* TASK ITEM: Each line below from the "DaYoung-woo/DaYoung-woo is a" line through the "the Stage2 (significands" line, those two included, must be restated word for word; the pictures must not be.
── RECORDS FOR THIS TASK ──
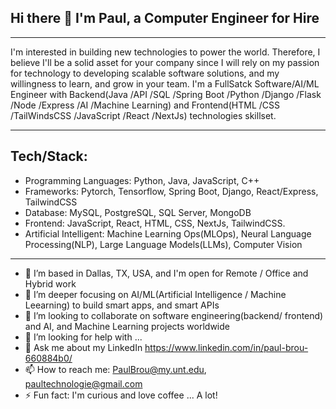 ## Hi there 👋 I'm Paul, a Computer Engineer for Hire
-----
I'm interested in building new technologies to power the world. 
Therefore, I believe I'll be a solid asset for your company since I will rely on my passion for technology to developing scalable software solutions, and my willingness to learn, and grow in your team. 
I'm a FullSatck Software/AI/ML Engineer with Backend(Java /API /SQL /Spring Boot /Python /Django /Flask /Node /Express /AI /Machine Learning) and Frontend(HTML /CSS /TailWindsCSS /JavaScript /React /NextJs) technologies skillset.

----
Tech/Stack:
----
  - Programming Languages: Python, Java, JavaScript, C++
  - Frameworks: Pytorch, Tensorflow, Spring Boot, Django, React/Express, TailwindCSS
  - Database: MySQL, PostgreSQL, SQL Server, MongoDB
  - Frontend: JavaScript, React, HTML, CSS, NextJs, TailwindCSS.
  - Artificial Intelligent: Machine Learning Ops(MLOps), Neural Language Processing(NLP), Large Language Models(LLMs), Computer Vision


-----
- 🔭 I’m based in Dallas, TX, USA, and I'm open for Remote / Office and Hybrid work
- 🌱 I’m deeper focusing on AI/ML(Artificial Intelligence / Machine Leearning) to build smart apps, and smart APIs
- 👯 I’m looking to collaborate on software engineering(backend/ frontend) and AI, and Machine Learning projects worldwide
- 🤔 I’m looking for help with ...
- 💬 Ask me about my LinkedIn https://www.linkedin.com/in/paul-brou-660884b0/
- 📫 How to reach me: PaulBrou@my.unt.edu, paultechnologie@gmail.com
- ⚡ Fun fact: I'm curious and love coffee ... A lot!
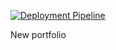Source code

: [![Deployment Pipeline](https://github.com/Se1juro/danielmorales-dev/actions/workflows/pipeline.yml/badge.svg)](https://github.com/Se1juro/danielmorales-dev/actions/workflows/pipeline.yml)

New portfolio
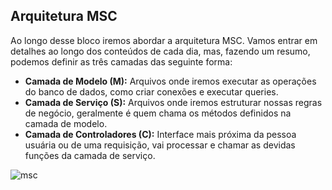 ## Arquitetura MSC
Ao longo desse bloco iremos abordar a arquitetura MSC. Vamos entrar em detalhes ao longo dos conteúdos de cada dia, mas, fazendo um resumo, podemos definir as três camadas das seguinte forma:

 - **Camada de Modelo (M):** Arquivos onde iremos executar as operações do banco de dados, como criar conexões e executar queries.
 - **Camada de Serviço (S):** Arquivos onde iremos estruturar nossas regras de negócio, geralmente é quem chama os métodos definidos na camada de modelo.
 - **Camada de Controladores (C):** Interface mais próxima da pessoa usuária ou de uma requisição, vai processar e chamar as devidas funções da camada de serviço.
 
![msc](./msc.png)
───
── RECORDS FOR THIS TASK ──
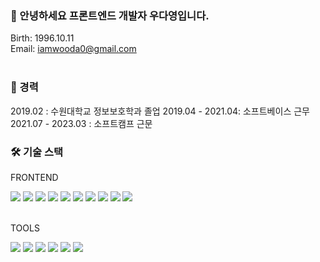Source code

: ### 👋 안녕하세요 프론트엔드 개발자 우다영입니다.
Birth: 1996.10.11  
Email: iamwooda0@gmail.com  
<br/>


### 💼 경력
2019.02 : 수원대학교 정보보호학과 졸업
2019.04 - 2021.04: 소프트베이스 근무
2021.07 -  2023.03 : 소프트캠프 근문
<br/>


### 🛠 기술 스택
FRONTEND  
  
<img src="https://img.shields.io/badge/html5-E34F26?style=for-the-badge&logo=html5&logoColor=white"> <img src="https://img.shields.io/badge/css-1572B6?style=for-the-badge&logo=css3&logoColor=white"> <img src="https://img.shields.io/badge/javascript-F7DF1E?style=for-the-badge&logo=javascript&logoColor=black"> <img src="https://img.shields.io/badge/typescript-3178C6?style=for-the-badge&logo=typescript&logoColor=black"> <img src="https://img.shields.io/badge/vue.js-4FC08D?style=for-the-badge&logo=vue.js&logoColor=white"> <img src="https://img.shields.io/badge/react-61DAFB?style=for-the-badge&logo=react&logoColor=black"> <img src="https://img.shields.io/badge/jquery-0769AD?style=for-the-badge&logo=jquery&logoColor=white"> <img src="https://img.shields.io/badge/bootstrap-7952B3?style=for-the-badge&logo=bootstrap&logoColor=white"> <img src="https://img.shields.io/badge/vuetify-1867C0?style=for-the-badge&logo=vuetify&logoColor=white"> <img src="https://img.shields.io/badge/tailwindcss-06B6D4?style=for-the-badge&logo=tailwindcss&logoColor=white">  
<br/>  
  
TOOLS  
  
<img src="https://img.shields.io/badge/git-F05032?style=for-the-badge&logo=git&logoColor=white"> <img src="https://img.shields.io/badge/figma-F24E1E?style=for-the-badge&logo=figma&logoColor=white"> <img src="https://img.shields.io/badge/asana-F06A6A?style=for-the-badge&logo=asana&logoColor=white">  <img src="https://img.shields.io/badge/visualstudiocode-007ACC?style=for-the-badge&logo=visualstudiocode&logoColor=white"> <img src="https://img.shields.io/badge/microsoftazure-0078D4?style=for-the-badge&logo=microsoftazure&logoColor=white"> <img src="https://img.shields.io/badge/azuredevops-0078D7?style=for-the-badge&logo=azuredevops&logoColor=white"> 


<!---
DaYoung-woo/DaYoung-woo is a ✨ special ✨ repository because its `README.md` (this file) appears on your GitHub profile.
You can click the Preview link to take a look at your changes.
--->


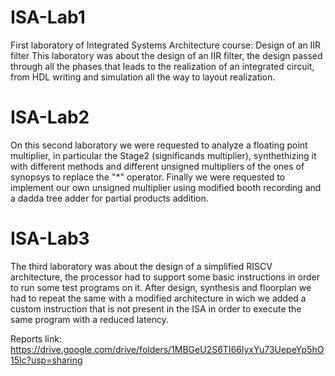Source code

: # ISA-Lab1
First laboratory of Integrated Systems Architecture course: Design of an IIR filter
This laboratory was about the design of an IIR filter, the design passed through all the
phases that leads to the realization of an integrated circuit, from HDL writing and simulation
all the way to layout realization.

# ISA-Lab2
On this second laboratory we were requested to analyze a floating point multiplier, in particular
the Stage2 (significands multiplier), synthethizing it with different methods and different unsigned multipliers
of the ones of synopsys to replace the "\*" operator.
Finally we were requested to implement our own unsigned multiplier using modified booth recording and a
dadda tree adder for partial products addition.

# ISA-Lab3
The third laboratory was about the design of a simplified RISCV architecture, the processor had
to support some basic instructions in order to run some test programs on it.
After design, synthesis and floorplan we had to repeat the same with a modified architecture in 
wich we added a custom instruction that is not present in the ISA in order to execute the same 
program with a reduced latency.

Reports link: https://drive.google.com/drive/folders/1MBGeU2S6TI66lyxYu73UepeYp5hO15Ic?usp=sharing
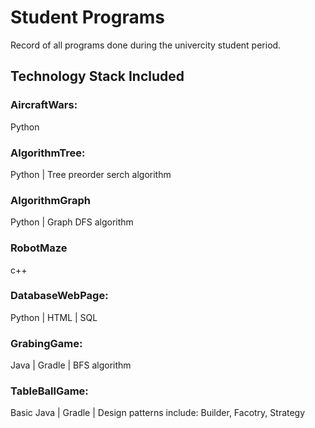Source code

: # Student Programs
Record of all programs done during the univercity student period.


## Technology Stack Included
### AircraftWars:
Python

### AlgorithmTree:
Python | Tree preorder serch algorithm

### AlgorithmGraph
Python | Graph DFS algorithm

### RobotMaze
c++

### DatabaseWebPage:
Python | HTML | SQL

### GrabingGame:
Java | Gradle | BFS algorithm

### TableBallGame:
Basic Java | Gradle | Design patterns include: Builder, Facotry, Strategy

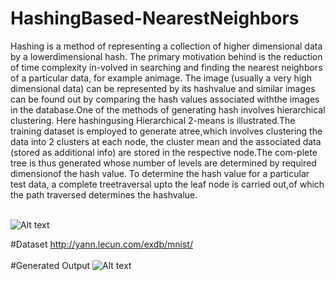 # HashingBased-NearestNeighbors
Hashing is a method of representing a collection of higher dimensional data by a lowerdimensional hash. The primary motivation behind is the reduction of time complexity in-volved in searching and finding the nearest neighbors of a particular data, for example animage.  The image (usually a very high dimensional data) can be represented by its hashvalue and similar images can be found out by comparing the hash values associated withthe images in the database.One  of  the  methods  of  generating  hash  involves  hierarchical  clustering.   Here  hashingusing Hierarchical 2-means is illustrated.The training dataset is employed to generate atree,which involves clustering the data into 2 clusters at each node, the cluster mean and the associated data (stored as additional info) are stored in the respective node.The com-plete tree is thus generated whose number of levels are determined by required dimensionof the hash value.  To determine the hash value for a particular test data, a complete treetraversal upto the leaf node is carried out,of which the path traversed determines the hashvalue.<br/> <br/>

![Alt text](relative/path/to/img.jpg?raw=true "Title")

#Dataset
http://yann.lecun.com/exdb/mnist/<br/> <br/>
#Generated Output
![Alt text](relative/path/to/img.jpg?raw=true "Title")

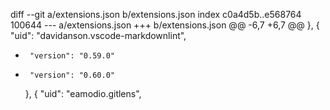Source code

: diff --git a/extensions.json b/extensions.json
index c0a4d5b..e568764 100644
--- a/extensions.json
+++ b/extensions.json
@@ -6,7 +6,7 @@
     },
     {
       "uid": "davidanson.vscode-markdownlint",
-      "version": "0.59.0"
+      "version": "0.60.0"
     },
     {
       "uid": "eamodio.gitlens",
───
* RESPONSE FOR THIS EXERCISE:
DaYoung-woo/DaYoung-woo is a ✨ special ✨ repository because its `README.md` (this file) appears on your GitHub profile.
You can click the Preview link to take a look at your changes.
--->


Source code

: # ISA-Lab1
First laboratory of Integrated Systems Architecture course: Design of an IIR filter
This laboratory was about the design of an IIR filter, the design passed through all the
phases that leads to the realization of an integrated circuit, from HDL writing and simulation
all the way to layout realization.

# ISA-Lab2
On this second laboratory we were requested to analyze a floating point multiplier, in particular
the Stage2 (significands multiplier), synthethizing it with different methods and different unsigned multipliers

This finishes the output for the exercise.